[jira] [Comment Edited] (FLINK-22345) CoordinatorEventsExactlyOnceITCase hangs on azure

Stephan Ewen (Jira) Wed, 21 Apr 2021 17:06:09 -0700


    [ 
https://issues.apache.org/jira/browse/FLINK-22345?page=com.atlassian.jira.plugin.system.issuetabpanels:comment-tabpanel&focusedCommentId=17327014#comment-17327014
 ]


Stephan Ewen edited comment on FLINK-22345 at 4/22/21, 12:05 AM:
-----------------------------------------------------------------

With that fix applied, the situation that would previously get the scheduler 
caught in the assertion failure loop now causes a strange situation:

The scheduler calls "restoreState()" for recovery from a global failure in a 
case where not all tasks had new execution attempts created (here actually none 
of the tasks seem to have gotten new execution attempts).
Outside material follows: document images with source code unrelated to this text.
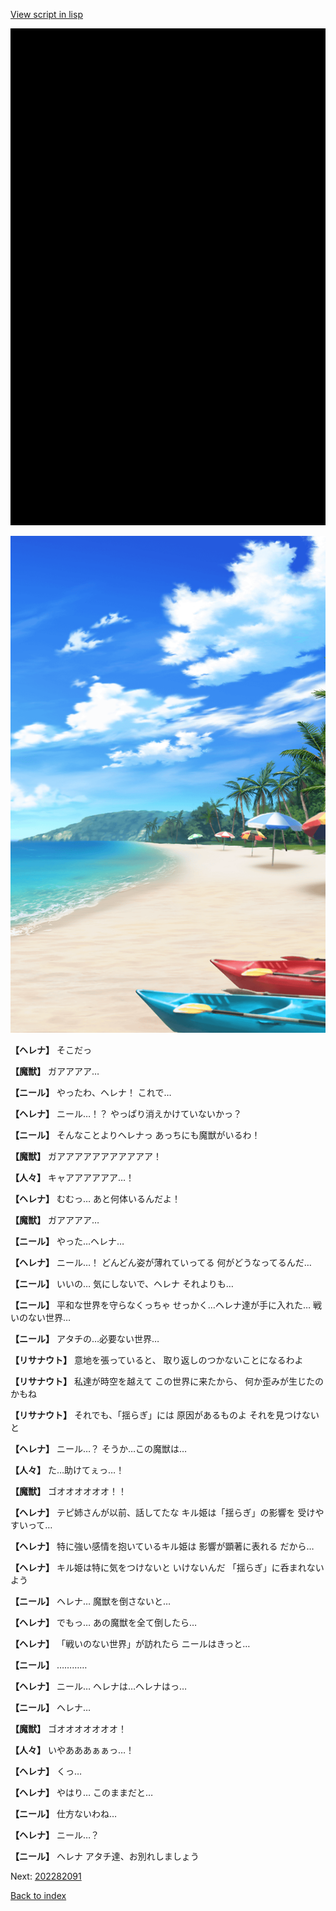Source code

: [View script in lisp](../scripts/202282083.txt)

![bg_black.png](../images/backgrounds/bg_black.png)

![beach.png](../images/backgrounds/beach.png)

**【ヘレナ】**
そこだっ

**【魔獣】**
ガアアアア…

**【ニール】**
やったわ、ヘレナ！
これで…

**【ヘレナ】**
ニール…！？
やっぱり消えかけていないかっ？

**【ニール】**
そんなことよりヘレナっ
あっちにも魔獣がいるわ！

**【魔獣】**
ガアアアアアアアアアアア！

**【人々】**
キャアアアアアア…！

**【ヘレナ】**
むむっ…
あと何体いるんだよ！

**【魔獣】**
ガアアアア…

**【ニール】**
やった…ヘレナ…

**【ヘレナ】**
ニール…！
どんどん姿が薄れていってる
何がどうなってるんだ…

**【ニール】**
いいの…
気にしないで、ヘレナ
それよりも…

**【ニール】**
平和な世界を守らなくっちゃ
せっかく…ヘレナ達が手に入れた…
戦いのない世界…

**【ニール】**
アタチの…必要ない世界…

**【リサナウト】**
意地を張っていると、
取り返しのつかないことになるわよ

**【リサナウト】**
私達が時空を越えて
この世界に来たから、
何か歪みが生じたのかもね

**【リサナウト】**
それでも、「揺らぎ」には
原因があるものよ
それを見つけないと

**【ヘレナ】**
ニール…？
そうか…この魔獣は…

**【人々】**
た…助けてぇっ…！

**【魔獣】**
ゴオオオオオオ！！

**【ヘレナ】**
テピ姉さんが以前、話してたな
キル姫は「揺らぎ」の影響を
受けやすいって…

**【ヘレナ】**
特に強い感情を抱いているキル姫は
影響が顕著に表れる
だから…

**【ヘレナ】**
キル姫は特に気をつけないと
いけないんだ
「揺らぎ」に呑まれないよう

**【ニール】**
ヘレナ…
魔獣を倒さないと…

**【ヘレナ】**
でもっ…
あの魔獣を全て倒したら…

**【ヘレナ】**
「戦いのない世界」が訪れたら
ニールはきっと…

**【ニール】**
…………

**【ヘレナ】**
ニール…
ヘレナは…ヘレナはっ…

**【ニール】**
ヘレナ…

**【魔獣】**
ゴオオオオオオオ！

**【人々】**
いやあああぁぁっ…！

**【ヘレナ】**
くっ…

**【ヘレナ】**
やはり…
このままだと…

**【ニール】**
仕方ないわね…

**【ヘレナ】**
ニール…？

**【ニール】**
ヘレナ
アタチ達、お別れしましょう


Next: [202282091](202282091.md)

[Back to index](index.md)
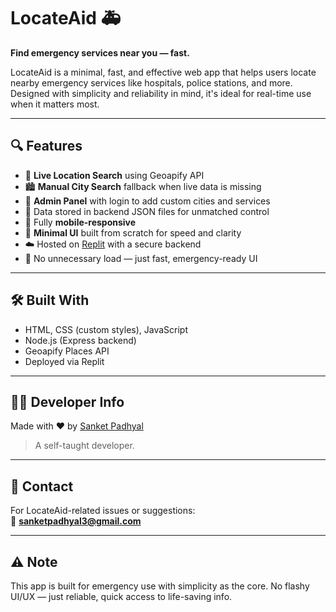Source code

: # LocateAid 🚑

**Find emergency services near you — fast.**

LocateAid is a minimal, fast, and effective web app that helps users locate nearby emergency services like hospitals, police stations, and more. Designed with simplicity and reliability in mind, it's ideal for real-time use when it matters most.

---

## 🔍 Features

- 📍 **Live Location Search** using Geoapify API  
- 🏙️ **Manual City Search** fallback when live data is missing  
- 🧩 **Admin Panel** with login to add custom cities and services  
- 📁 Data stored in backend JSON files for unmatched control  
- 📱 Fully **mobile-responsive**  
- 🎯 **Minimal UI** built from scratch for speed and clarity  
- ☁️ Hosted on [Replit](https://effulgent-buttercream-353255.netlify.app/) with a secure backend  
- 🚀 No unnecessary load — just fast, emergency-ready UI  

---

## 🛠️ Built With

- HTML, CSS (custom styles), JavaScript  
- Node.js (Express backend)  
- Geoapify Places API  
- Deployed via Replit

---

## 👨‍💻 Developer Info

Made with ❤️ by [Sanket Padhyal](https://github.com/sanketpadhyal)  
> A self-taught developer.

---

## 📩 Contact

For LocateAid-related issues or suggestions:  
📧 **sanketpadhyal3@gmail.com**

---


## ⚠️ Note

This app is built for emergency use with simplicity as the core. No flashy UI/UX — just reliable, quick access to life-saving info.
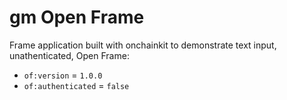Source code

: # gm Open Frame

Frame application built with onchainkit to demonstrate text input, unathenticated, Open Frame:

- `of:version` = `1.0.0`
- `of:authenticated` = `false`
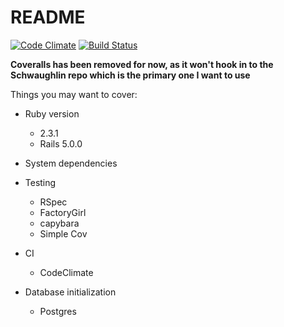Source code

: # README

[![Code Climate](https://codeclimate.com/github/Schwad/1033-Public-Notice-System.svg)](https://codeclimate.com/github/Schwad/1033-Public-Notice-System)
[![Build Status](https://secure.travis-ci.org/Schwaughlin/1033-Public-Notice-System.svg)](http://travis-ci.org/Schwaughlin/1033-Public-Notice-System)

**Coveralls has been removed for now, as it won't hook in to the Schwaughlin repo which is the primary one I want to use**

Things you may want to cover:

* Ruby version
  - 2.3.1
  - Rails 5.0.0

* System dependencies

* Testing
  - RSpec
  - FactoryGirl
  - capybara
  - Simple Cov

* CI
  - CodeClimate

* Database initialization
  - Postgres
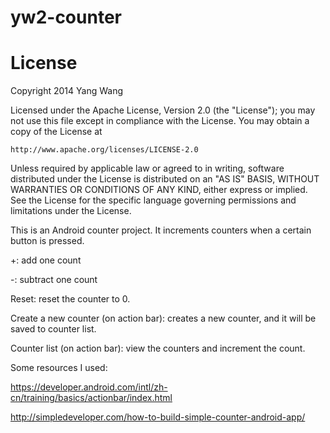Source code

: yw2-counter
===========

License
=======

Copyright 2014 Yang Wang

Licensed under the Apache License, Version 2.0 (the "License");
you may not use this file except in compliance with the License.
You may obtain a copy of the License at

    http://www.apache.org/licenses/LICENSE-2.0

Unless required by applicable law or agreed to in writing, software
distributed under the License is distributed on an "AS IS" BASIS,
WITHOUT WARRANTIES OR CONDITIONS OF ANY KIND, either express or implied.
See the License for the specific language governing permissions and
limitations under the License.



This is an Android counter project. It increments counters when a certain button is pressed.

+: add one count

-: subtract one count

Reset: reset the counter to 0.

Create a new counter (on action bar): creates a new counter, and it will be saved to counter list.

Counter list (on action bar): view the counters and increment the count.

Some resources I used: 

https://developer.android.com/intl/zh-cn/training/basics/actionbar/index.html

http://simpledeveloper.com/how-to-build-simple-counter-android-app/
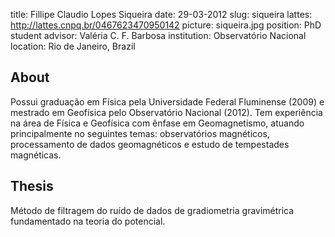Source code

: title: Fillipe Claudio Lopes Siqueira
date: 29-03-2012
slug: siqueira
lattes: http://lattes.cnpq.br/0467623470950142
picture: siqueira.jpg
position: PhD student
advisor: Valéria C. F. Barbosa
institution: Observatório Nacional
location: Rio de Janeiro, Brazil

## About

Possui graduação em Física pela Universidade Federal Fluminense (2009) e
mestrado em Geofísica pelo Observatório Nacional (2012). Tem experiência na
área de Física e Geofísica com ênfase em Geomagnetismo, atuando principalmente
no seguintes temas: observatórios magnéticos, processamento de dados
geomagnéticos e estudo de tempestades magnéticas.

## Thesis

Método de filtragem do ruído de dados de gradiometria gravimétrica fundamentado
na teoria do potencial.
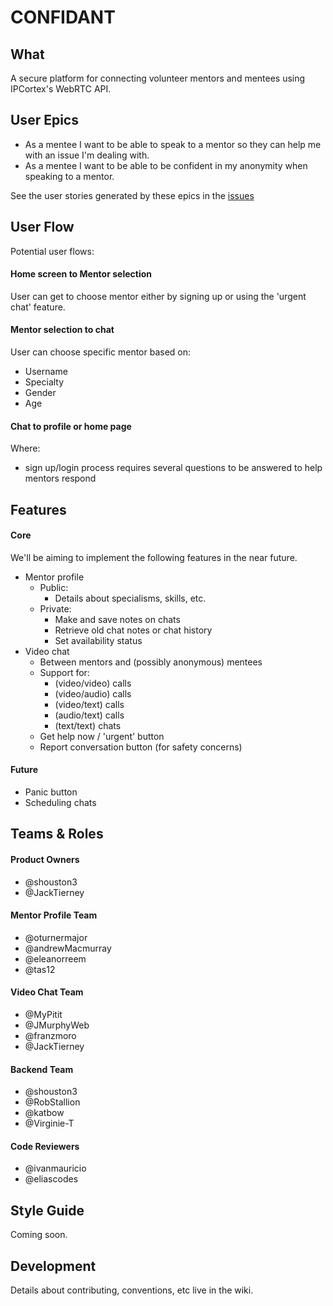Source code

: # CONFIDANT

## What
A secure platform for connecting volunteer mentors and mentees using IPCortex's WebRTC API.

## User Epics
* As a mentee I want to be able to speak to a mentor so they can help me with an issue I'm dealing with.
* As a mentee I want to be able to be confident in my anonymity when speaking to a mentor.

See the user stories generated by these epics in the [issues](#)

## User Flow
Potential user flows:

#### Home screen to Mentor selection
User can get to choose mentor either by signing up or using the 'urgent chat' feature.

#### Mentor selection to chat
User can choose specific mentor based on:
* Username
* Specialty
* Gender
* Age

#### Chat to profile or home page
Where:
* sign up/login process requires several questions to be answered to help mentors respond

## Features

#### Core
We'll be aiming to implement the following features in the near future.

* Mentor profile
  * Public:
    * Details about specialisms, skills, etc.
  * Private:
    * Make and save notes on chats
    * Retrieve old chat notes or chat history
    * Set availability status
* Video chat
  * Between mentors and (possibly anonymous) mentees
  * Support for:
    * (video/video) calls
    * (video/audio) calls
    * (video/text) calls
    * (audio/text) calls
    * (text/text) chats
  * Get help now / 'urgent' button
  * Report conversation button (for safety concerns)

#### Future
* Panic button
* Scheduling chats

## Teams & Roles

#### Product Owners
* @shouston3
* @JackTierney

#### Mentor Profile Team
* @oturnermajor
* @andrewMacmurray
* @eleanorreem
* @tas12

#### Video Chat Team
* @MyPitit
* @JMurphyWeb
* @franzmoro
* @JackTierney

#### Backend Team
* @shouston3
* @RobStallion
* @katbow
* @Virginie-T

#### Code Reviewers
* @ivanmauricio
* @eliascodes

## Style Guide
Coming soon.

## Development
Details about contributing, conventions, etc live in the wiki.
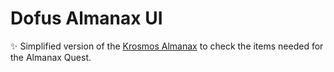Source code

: # Dofus Almanax UI

✨ Simplified version of the [Krosmos Almanax](http://www.krosmoz.com/en/almanax) to check the items needed for the Almanax Quest.
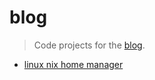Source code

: # blog
> Code projects for the [blog](https://ericschmidt.xyz/).

* [linux nix home manager](linux-nix-home-manager/README.md)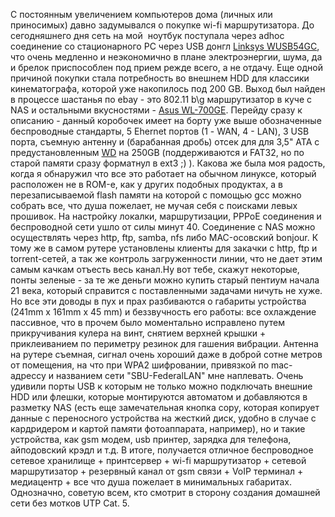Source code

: С постоянным увеличением компьютеров дома (личных или приносимых) давно задумывался о покупке&nbsp;wi-fi маршрутизатора. До сегодняшнего дня сеть на мой&nbsp; ноутбук поступала через adhoc соединение со стационарного PC через USB донгл <a href="http://www.linksys.com/servlet/Satellite?c=L_Product_C2&childpagename=US/Layout&pagename=Linksys/Common/VisitorWrapper&cid=1134691790190">Linksys&nbsp;WUSB54GC</a>, что очень медленно и неэкономично в плане электроэнергии,&nbsp;шума, да и брелок приспособлен под прием режде всего, а не отдачу. Еще одной причиной покупки стала потребность во внешнем HDD для классики кинематографа, которой уже накопилось под 200 GB. Выход был найден в процессе шастанья по ebay - это 802.11 b\g маршрутизатор в куче с NAS и остальными вкусностями - <a href="http://www.asuscom.ru/products.aspx?modelmenu=2&model=979&l1=12&l2=43&l3=0&l4=0">Asus WL-700GE</a>. Перейду сразу к описанию - данный коробочек имеет на борту уже выше обозначенные беспроводные стандарты, 5 Ehernet портов (1 - WAN, 4 - LAN), 3 USB порта, съемную антенну и (барабанная дробь) отсек для для 3,5" ATA с предустановленным <a href="http://ru.wikipedia.org/wiki/Western_Digital">WD</a> на 250GB (поддерживаются и FAT32, но по старой памяти сразу форматнул в ext3 ;) ). Какова же была моя радость, когда я обнаружил что все это работает на обычном линуксе, который расположен не в ROM-е, как у других подобных продуктах, а в перезаписываемой flash памяти на которой с помощью gcc можно собрать все, что душа пожелает, не мучая себя с поисками левых прошивок. На настройку локалки, маршрутизации, PPPoE соединения и беспроводной сети ушло от силы минут 40. Соединение с NAS можно осуществлять через http, ftp, samba, nfs либо MAC-осовский bonjour. К тому же в самом рутере установлены клиенты для закачки с http, ftp и torrent-сетей, а так же контроль загруженности линии, что не дает этим самым качкам отъесть весь канал.Ну вот тебе, скажут некоторые, понты зеленые - за те же деньги можно купить старый пентиум начала 21 века, который справится с поставленными задачами ничуть не хуже. Но все эти доводы в пух и прах разбиваются о габариты устройства (<span>241mm x 161mm x 45 mm</span>) и беззвучность его работы: все охлаждение пассивное, что в прочем было моментально исправлено путем прикручивания кулера на винт, cнятием верхней крышки + приклеиванием по периметру резинок для гашения вибрации. Антенна на рутере съемная, сигнал очень хороший даже в доброй сотне метров от помещения, на что при WPA2 шифровании, привязкой по mac-адрессу и названием сети "SBU-FederalLAN" мне наплевать. Очень удивили порты USB к которым не только можно подключать внешние HDD или флешки, которые монтируются автоматом и добавляются в разметку NAS (есть еще замечательная кнопка copy, которая копирует данные с переносного устройства на жесткий диск, удобно в случае с кардридером и картой памяти фотоаппарата, например), но и такие устройства, как gsm модем, usb принтер, зарядка для телефона, айподовский крэдл и т.д. В итоге, получается отличное беспроводное сетевое хранилище + принтсервер + wi-fi маршрутизатор + сетевой маршрутизатор + резервный канал от gsm связи + VoIP терминал + медиацентр + все что душа пожелает в минимальных габаритах. Однозначно, советую всем, кто смотрит в сторону создания домашней сети без мотков UTP Cat. 5.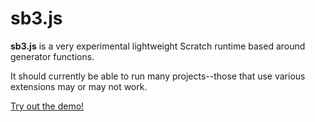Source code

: # sb3.js

**sb3.js** is a very experimental lightweight Scratch runtime based around generator functions.

It should currently be able to run many projects--those that use various extensions may or may not work.

[Try out the demo!](https://valadaptive.github.io/sb3-js/demo.html)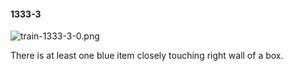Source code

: #### 1333-3
![train-1333-3-0.png](https://github.com/lil-lab/nlvr/raw/master/nlvr/train/images/42/train-1333-3-0.png "train-1333-3-0.png")

There is at least one blue item closely touching right wall of a box.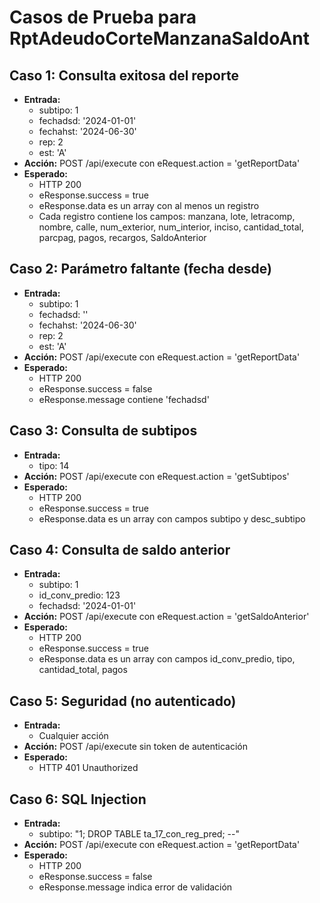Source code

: # Casos de Prueba para RptAdeudoCorteManzanaSaldoAnt

## Caso 1: Consulta exitosa del reporte
- **Entrada:**
  - subtipo: 1
  - fechadsd: '2024-01-01'
  - fechahst: '2024-06-30'
  - rep: 2
  - est: 'A'
- **Acción:** POST /api/execute con eRequest.action = 'getReportData'
- **Esperado:**
  - HTTP 200
  - eResponse.success = true
  - eResponse.data es un array con al menos un registro
  - Cada registro contiene los campos: manzana, lote, letracomp, nombre, calle, num_exterior, num_interior, inciso, cantidad_total, parcpag, pagos, recargos, SaldoAnterior

## Caso 2: Parámetro faltante (fecha desde)
- **Entrada:**
  - subtipo: 1
  - fechadsd: ''
  - fechahst: '2024-06-30'
  - rep: 2
  - est: 'A'
- **Acción:** POST /api/execute con eRequest.action = 'getReportData'
- **Esperado:**
  - HTTP 200
  - eResponse.success = false
  - eResponse.message contiene 'fechadsd'

## Caso 3: Consulta de subtipos
- **Entrada:**
  - tipo: 14
- **Acción:** POST /api/execute con eRequest.action = 'getSubtipos'
- **Esperado:**
  - HTTP 200
  - eResponse.success = true
  - eResponse.data es un array con campos subtipo y desc_subtipo

## Caso 4: Consulta de saldo anterior
- **Entrada:**
  - subtipo: 1
  - id_conv_predio: 123
  - fechadsd: '2024-01-01'
- **Acción:** POST /api/execute con eRequest.action = 'getSaldoAnterior'
- **Esperado:**
  - HTTP 200
  - eResponse.success = true
  - eResponse.data es un array con campos id_conv_predio, tipo, cantidad_total, pagos

## Caso 5: Seguridad (no autenticado)
- **Entrada:**
  - Cualquier acción
- **Acción:** POST /api/execute sin token de autenticación
- **Esperado:**
  - HTTP 401 Unauthorized

## Caso 6: SQL Injection
- **Entrada:**
  - subtipo: "1; DROP TABLE ta_17_con_reg_pred; --"
- **Acción:** POST /api/execute con eRequest.action = 'getReportData'
- **Esperado:**
  - HTTP 200
  - eResponse.success = false
  - eResponse.message indica error de validación
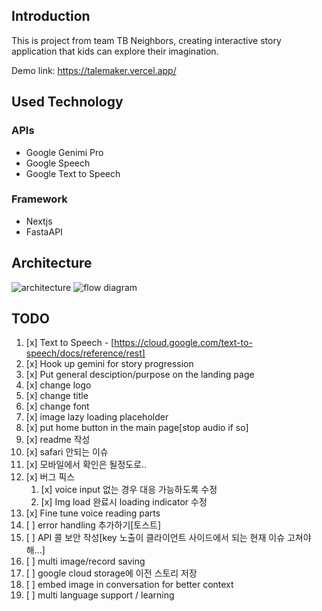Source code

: ## Introduction

This is project from team TB Neighbors, creating interactive story application that kids can explore their imagination.

Demo link: https://talemaker.vercel.app/

## Used Technology

### APIs

- Google Genimi Pro
- Google Speech
- Google Text to Speech

### Framework

- Nextjs
- FastaAPI

## Architecture

![architecture](https://github.com/visiodeibc/pr-talemaker/assets/35718406/2fab76fc-4198-41ce-87f6-2c1ba444230c)
![flow diagram](https://github.com/visiodeibc/pr-tb-neighbors/assets/35718406/0eb6eb26-0528-49e9-a383-a7945a3e6a9b)

## TODO

1. [x] Text to Speech - [https://cloud.google.com/text-to-speech/docs/reference/rest]
2. [x] Hook up gemini for story progression
3. [x] Put general desciption/purpose on the landing page
4. [x] change logo
5. [x] change title
6. [x] change font
7. [x] image lazy loading placeholder
8. [x] put home button in the main page[stop audio if so]
9. [x] readme 작성
10. [x] safari 안되는 이슈
11. [x] 모바일에서 확인은 될정도로..
12. [x] 버그 픽스
    1. [x] voice input 없는 경우 대응 가능하도록 수정
    2. [x] Img load 완료시 loading indicator 수정
13. [x] Fine tune voice reading parts
14. [ ] error handling 추가하기[토스트]
15. [ ] API 콜 보안 작성[key 노출이 클라이언트 사이드에서 되는 현재 이슈 고쳐야해...]
16. [ ] multi image/record saving
17. [ ] google cloud storage에 이전 스토리 저장
18. [ ] embed image in conversation for better context
19. [ ] multi language support / learning
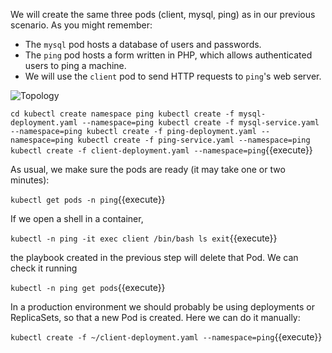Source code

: We will create the same three pods (client, mysql, ping) as in our previous scenario.  As you might remember:

- The `mysql` pod hosts a database of users and passwords.
- The `ping` pod hosts a form written in PHP, which allows authenticated users to ping a machine.
- We will use the `client` pod to send HTTP requests to `ping`'s web server.

![Topology](assets/01b_topology.png)

`cd
kubectl create namespace ping
kubectl create -f mysql-deployment.yaml --namespace=ping
kubectl create -f mysql-service.yaml --namespace=ping
kubectl create -f ping-deployment.yaml --namespace=ping
kubectl create -f ping-service.yaml --namespace=ping
kubectl create -f client-deployment.yaml --namespace=ping`{{execute}}

As usual, we make sure the pods are ready (it may take one or two minutes):

`kubectl get pods -n ping`{{execute}}

If we open a shell in a container,

`kubectl -n ping -it exec client /bin/bash
ls
exit`{{execute}}

the playbook created in the previous step will delete that Pod.  We can check it running

`kubectl -n ping get pods`{{execute}}

In a production environment we should probably be using deployments or ReplicaSets, so that a new Pod is created.  Here we can do it manually:

`kubectl create -f ~/client-deployment.yaml --namespace=ping`{{execute}}
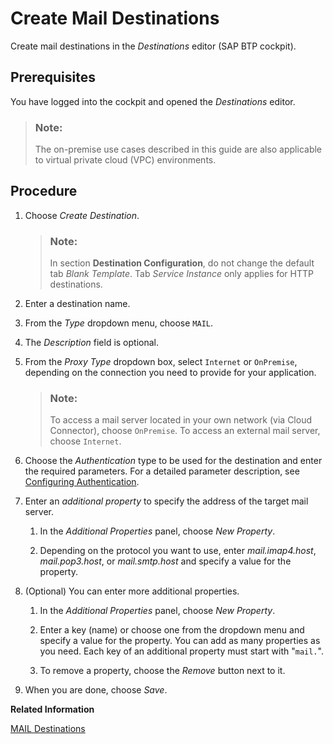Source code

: <!-- loio6442cb4f8b0f41178abce14c35f5def4 -->

# Create Mail Destinations

Create mail destinations in the *Destinations* editor \(SAP BTP cockpit\).



## Prerequisites

You have logged into the cockpit and opened the *Destinations* editor.

> ### Note:  
> The on-premise use cases described in this guide are also applicable to virtual private cloud \(VPC\) environments.



<a name="loio6442cb4f8b0f41178abce14c35f5def4__steps_j4g_jfb_pn"/>

## Procedure

1.  Choose *Create Destination*.

    > ### Note:  
    > In section **Destination Configuration**, do not change the default tab *Blank Template*. Tab *Service Instance* only applies for HTTP destinations.

2.  Enter a destination name.

3.  From the *Type* dropdown menu, choose `MAIL`.

4.  The *Description* field is optional.

5.  From the *Proxy Type* dropdown box, select `Internet` or `OnPremise`, depending on the connection you need to provide for your application.

    > ### Note:  
    > To access a mail server located in your own network \(via Cloud Connector\), choose `OnPremise`. To access an external mail server, choose `Internet`.

6.  Choose the *Authentication* type to be used for the destination and enter the required parameters. For a detailed parameter description, see [Configuring Authentication](http-destinations-42a0e6b.md#loio42a0e6b966924f2e902090bdf435e1b2__config).

7.  Enter an *additional property* to specify the address of the target mail server.

    1.  In the *Additional Properties* panel, choose *New Property*.

    2.  Depending on the protocol you want to use, enter *mail.imap4.host*, *mail.pop3.host*, or *mail.smtp.host* and specify a value for the property.


8.  \(Optional\) You can enter more additional properties.

    1.  In the *Additional Properties* panel, choose *New Property*.

    2.  Enter a key \(name\) or choose one from the dropdown menu and specify a value for the property. You can add as many properties as you need. Each key of an additional property must start with "`mail.`".

    3.  To remove a property, choose the *Remove* button next to it.


9.  When you are done, choose *Save*.


**Related Information**  


[MAIL Destinations](mail-destinations-e3de817.md "Find information about MAIL destinations for Internet or on-premise connections from an SAP BTP subaccount.")

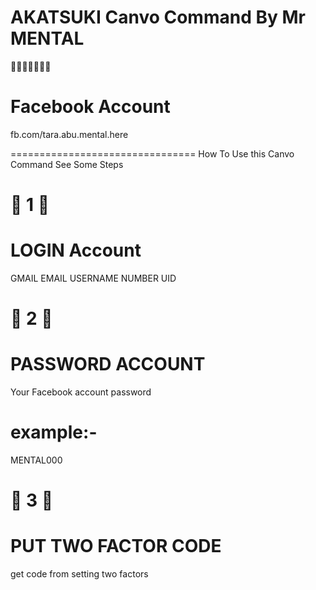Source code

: # AKATSUKI Canvo Command By Mr MENTAL 
💸💸💸💸💸💸💸

# Facebook Account 
fb.com/tara.abu.mental.here

================================
How To Use this Canvo Command See Some Steps

# 💜 1 💜

# LOGIN Account 
GMAIL 
EMAIL 
USERNAME 
NUMBER
UID

# 💸 2 💸

# PASSWORD ACCOUNT

Your Facebook account password 
# example:-
MENTAL000

# 💜 3 💜

# PUT TWO FACTOR CODE

get code from setting two factors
So the state is 
restored to the CANCELED executions, not the new executions.

{code}
22:36:19,156 [flink-akka.actor.default-dispatcher-5] INFO  
org.apache.flink.runtime.executiongraph.ExecutionGraph       [] - operator-2 
(1/1) (563c234c87f6e32c414755d47a9bca0a) switched from CANCELING to CANCELED.
22:36:19,160 [flink-akka.actor.default-dispatcher-6] INFO  
org.apache.flink.runtime.resourcemanager.slotmanager.DeclarativeSlotManager [] 
- Received resource requirements from job 1deff4638a055a66c9a19fffcea6c44f: 
[ResourceRequirement{resourceProfile=ResourceProfile{UNKNOWN}, 
numberOfRequiredSlots=1}]
22:36:19,186 [flink-akka.actor.default-dispatcher-5] INFO  
org.apache.flink.runtime.executiongraph.ExecutionGraph       [] - operator-1 
(1/1) (49a2e08ca4abb6aaf844475a0fbfdb21) switched from CANCELING to CANCELED.
22:36:19,194 [flink-akka.actor.default-dispatcher-6] INFO  
org.apache.flink.runtime.resourcemanager.slotmanager.DeclarativeSlotManager [] 
- Clearing resource requirements of job 1deff4638a055a66c9a19fffcea6c44f
22:36:20,085 [flink-akka.actor.default-dispatcher-5] INFO  
org.apache.flink.runtime.checkpoint.CheckpointCoordinator    [] - No checkpoint 
found during restore.
22:36:20,085 [flink-akka.actor.default-dispatcher-5] INFO  
org.apache.flink.runtime.checkpoint.CheckpointCoordinator    [] - Resetting the 
Operator Coordinators to an empty state.
{code}

That trips another assertion in the coordinator code (which could be removed), 
but I think it does indeed seem strange that this happens.
I am wondering if there isn't a bug in the scheduler that it gets inconsistent 
when dealing with multiple concurrent global failures. Or will it simply 
restore the state twice (once to the cancelled attempts, once again to the 
recovered attempts)?

In this test run, the problem occurs in multiple profiles:

https://dev.azure.com/sewen0794/Flink/_build/results?buildId=291&view=logs&j=9dc1b5dc-bcfa-5f83-eaa7-0cb181ddc267&t=ab910030-93db-52a7-74a3-34a0addb481b


was (Author: stephanewen):
With that fix applied, the situation that would previously get the scheduler 
caught in the assertion failure loop now causes a strange situation:

The scheduler calls "restoreState()" for recovery from a global failure in a 
case where not all tasks had new execution attempts created (here actually none 
of the tasks seem to have gotten new execution attempts). So the state is 
restored to the CANCELED executions, not the new executions.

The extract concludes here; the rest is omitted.